====== PROVIDED DATA
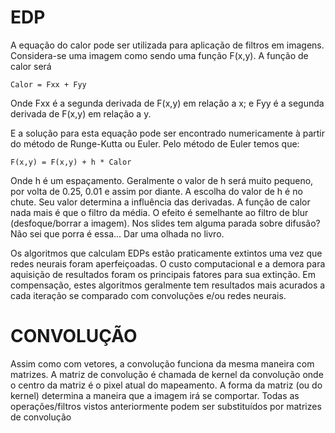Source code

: # EDP

  A equação do calor pode ser utilizada para aplicação de filtros em imagens. Considera-se uma imagem como sendo uma função F(x,y). A função de calor será 

    Calor = Fxx + Fyy

   Onde Fxx é a segunda derivada de F(x,y) em relação a x; e
   Fyy é a segunda derivada de F(x,y) em relação a y.

  E a solução para esta equação pode ser encontrado numericamente à partir do método de Runge-Kutta ou Euler. Pelo método de Euler temos que:

    F(x,y) = F(x,y) + h * Calor

  Onde h é um espaçamento. Geralmente o valor de h será muito pequeno, por volta de 0.25, 0.01 e assim por diante. A escolha do valor de h é no chute. Seu valor determina a influência das derivadas. A função de calor nada mais é que o filtro da média. O efeito é semelhante ao filtro de blur (desfoque/borrar a imagem). Nos slides tem alguma parada sobre difusão? Não sei que porra é essa... Dar uma olhada no livro.

  Os algoritmos que calculam EDPs estão praticamente extintos uma vez que redes neurais foram aperfeiçoadas. O custo computacional e a demora para aquisição de resultados foram os principais fatores para sua extinção. Em compensação, estes algoritmos geralmente tem resultados mais acurados a cada iteração se comparado com convoluções e/ou redes neurais.

# CONVOLUÇÃO

  Assim como com vetores, a convolução funciona da mesma maneira com matrizes. A matriz de convolução é chamada de kernel da convolução onde o centro da matriz é o pixel atual do mapeamento. A forma da matriz (ou do kernel) determina a maneira que a imagem irá se comportar. Todas as operações/filtros vistos anteriormente podem ser substituídos por matrizes de convolução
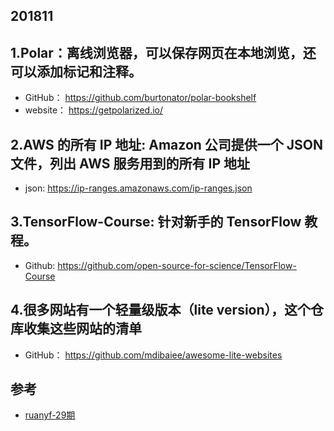 ## 201811

## 1.Polar：离线浏览器，可以保存网页在本地浏览，还可以添加标记和注释。
- GitHub： https://github.com/burtonator/polar-bookshelf
- website： https://getpolarized.io/


## 2.AWS 的所有 IP 地址: Amazon 公司提供一个 JSON 文件，列出 AWS 服务用到的所有 IP 地址
- json: https://ip-ranges.amazonaws.com/ip-ranges.json

## 3.TensorFlow-Course: 针对新手的 TensorFlow 教程。
- Github: https://github.com/open-source-for-science/TensorFlow-Course

## 4.很多网站有一个轻量级版本（lite version），这个仓库收集这些网站的清单
 - GitHub： https://github.com/mdibaiee/awesome-lite-websites




## 参考
- [ruanyf-29期](https://www.yuque.com/ruanyf/share/issue-29)
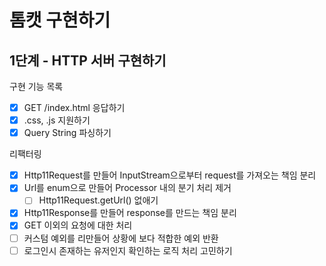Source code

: # 톰캣 구현하기

## 1단계 - HTTP 서버 구현하기

구현 기능 목록

- [x] GET /index.html 응답하기
- [x] .css, .js 지원하기
- [x] Query String 파싱하기

리팩터링

- [x] Http11Request를 만들어 InputStream으로부터 request를 가져오는 책임 분리
- [x] Url를 enum으로 만들어 Processor 내의 분기 처리 제거
  - [ ] Http11Request.getUrl() 없애기
- [x] Http11Response를 만들어 response를 만드는 책임 분리
- [x] GET 이외의 요청에 대한 처리
- [ ] 커스텀 예외를 리만들어 상황에 보다 적합한 예외 반환
- [ ] 로그인시 존재하는 유저인지 확인하는 로직 처리 고민하기
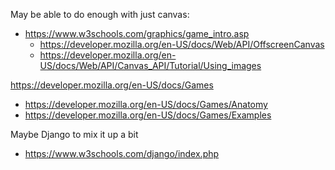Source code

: May be able to do enough with just canvas:
- https://www.w3schools.com/graphics/game_intro.asp
  -  https://developer.mozilla.org/en-US/docs/Web/API/OffscreenCanvas
  - https://developer.mozilla.org/en-US/docs/Web/API/Canvas_API/Tutorial/Using_images

https://developer.mozilla.org/en-US/docs/Games
- https://developer.mozilla.org/en-US/docs/Games/Anatomy
- https://developer.mozilla.org/en-US/docs/Games/Examples

Maybe Django to mix it up a bit
- https://www.w3schools.com/django/index.php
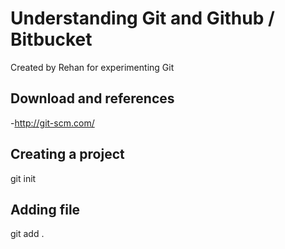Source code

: # Understanding Git and Github / Bitbucket
Created by Rehan for experimenting Git

## Download and references
-http://git-scm.com/

## Creating a project
git init

## Adding file
git add .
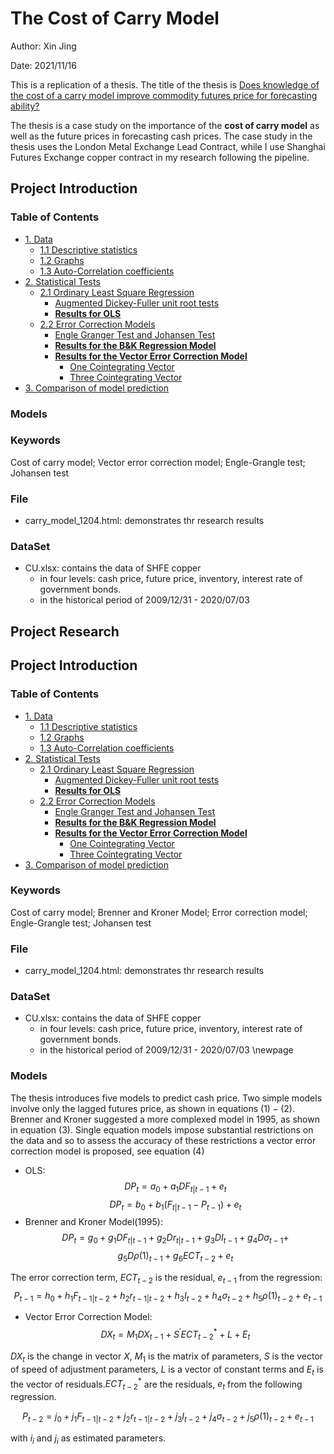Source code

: # The Cost of Carry Model
Author: Xin Jing

Date: 2021/11/16

This is a replication of a thesis. The title of the thesis is [Does knowledge of the cost of a carry model improve commodity futures price for forecasting ability?](https://github.com/jxin2618/carry_model/blob/main/!Does%20knowledge%20of%20the%20cost%20of%20carry%20model%20improve%20commodity%20futures%20price%20forecasting%20ability%20A%20case%20study%20using%20the%20London%20Metal%20Exchange%20lead%20contract.pdf)

The thesis is a case study on the importance of the **cost of carry model** as well as the future prices in forecasting cash prices. The case study in the thesis uses the London Metal Exchange Lead Contract, while I use Shanghai Futures Exchange copper contract in my research following the pipeline.

## Project Introduction

### Table of Contents
- [1. Data](#1)
  - [1.1 Descriptive statistics](#1-1)
  - [1.2 Graphs](#1-2)
  - [1.3 Auto-Correlation coefficients](#1-3)
- [2. Statistical Tests](#2)
  - [2.1 Ordinary Least Square Regression](#2-1)
    - [Augmented Dickey-Fuller unit root tests](#2-1-1)
    - [**Results for OLS**](#2-1-2)
  - [2.2 Error Correction Models](#2)
    - [Engle Granger Test and Johansen Test](#2-2-1)
    - [**Results for the B&K Regression Model**](#2-2-2)
    - [**Results for the Vector Error Correction Model**](#2-2-3)
      - [One Cointegrating Vector](#2-2-3-1)
      - [Three Cointegrating Vector](#2-2-3-2)
- [3. Comparison of model prediction](#3)

### Models


### Keywords
Cost of carry model; Vector error correction model; Engle-Grangle test; Johansen test
### File
- carry_model_1204.html: demonstrates thr research results
### DataSet
- CU.xlsx: contains the data of SHFE copper 
  - in four levels: cash price, future price, inventory, interest rate of government bonds.
  - in the historical period of 2009/12/31 - 2020/07/03
## Project Research

## Project Introduction

### Table of Contents
- [1. Data](#1)
  - [1.1 Descriptive statistics](#1-1)
  - [1.2 Graphs](#1-2)
  - [1.3 Auto-Correlation coefficients](#1-3)
- [2. Statistical Tests](#2)
  - [2.1 Ordinary Least Square Regression](#2-1)
    - [Augmented Dickey-Fuller unit root tests](#2-1-1)
    - [**Results for OLS**](#2-1-2)
  - [2.2 Error Correction Models](#2)
    - [Engle Granger Test and Johansen Test](#2-2-1)
    - [**Results for the B&K Regression Model**](#2-2-2)
    - [**Results for the Vector Error Correction Model**](#2-2-3)
      - [One Cointegrating Vector](#2-2-3-1)
      - [Three Cointegrating Vector](#2-2-3-2)
- [3. Comparison of model prediction](#3)
  
### Keywords
Cost of carry model; Brenner and Kroner Model; Error correction model; Engle-Grangle test; Johansen test
### File
- carry_model_1204.html: demonstrates thr research results
### DataSet
- CU.xlsx: contains the data of SHFE copper 
  - in four levels: cash price, future price, inventory, interest rate of government bonds.
  - in the historical period of 2009/12/31 - 2020/07/03
\newpage
### Models
The thesis introduces five models to predict cash price. Two simple models involve only the lagged futures price, as shown in equations $(1)-(2)$. Brenner and Kroner suggested a more complexed model in 1995, as shown in equation $(3)$. Single equation models impose substantial restrictions on the data and so to assess the accuracy of these restrictions a vector error correction model is proposed, see equation $(4)$
- OLS:  
$$ DP_t = a_0 + a_1 DF_{t|t-1} + e_t \tag{1} $$
$$ DP_t = b_0 + b_1 (F_{t|t-1} - P_{t-1}) + e_t \tag{2} $$
- Brenner and Kroner Model(1995):  
$$ DP_t = g_0 + g_1 DF_{t|t-1} + g_2 Dr_{t|t-1} + g_3 DI_{t-1} + g_4 D\sigma_{t-1} + \tag{} $$
$$ g_5 D\rho (1)_{t-1} + g_6ECT_{t-2} + e_t \tag{3} $$

The error correction term, $ECT_{t-2}$ is the residual, $e_{t-1}$ from the regression:
$$ P_{t-1} = h_0 + h_1 F_{t-1|t-2} + h_2 r_{t-1|t-2} + h_3I_{t-2} + h_4 \sigma_{t-2} + h_5\rho (1)_{t-2} + e_{t-1} $$

- Vector Error Correction Model:
$$ DX_t =  M_1 DX_{t-1} + S^{'}ECT_{t-2}^{*} + L + E_t \tag{4} $$

$DX_t$ is the change in vector $X$, $M_1$ is the matrix of parameters, $S$ is the vector of speed of adjustment parameters, $L$ is a vector of constant terms and $E_t$ is the vector of residuals.$ECT^{*}_{t-2}$ are the residuals, $e_t$ from the following regression. 

$$ P_{t-2} = j_0 + j_1 F_{t-1|t-2} + j_2 r_{t-1|t-2} + j_3 I_{t-2} + j_4 \sigma_{t-2} + j_5\rho (1)_{t-2} + e_{t-1} $$

with $i_i$ and $j_i$ as estimated parameters.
============
● **EXERCISE**
Nothing should appear in the answer except the lines above from the line with "Fyy é a segunda" through the line with "F(x,y) = F(x,y) + h * Calor", both included, written out exactly.

● **SOLUTION TO THIS EXERCISE**
   Fyy é a segunda derivada de F(x,y) em relação a y.

  E a solução para esta equação pode ser encontrado numericamente à partir do método de Runge-Kutta ou Euler. Pelo método de Euler temos que:

    F(x,y) = F(x,y) + h * Calor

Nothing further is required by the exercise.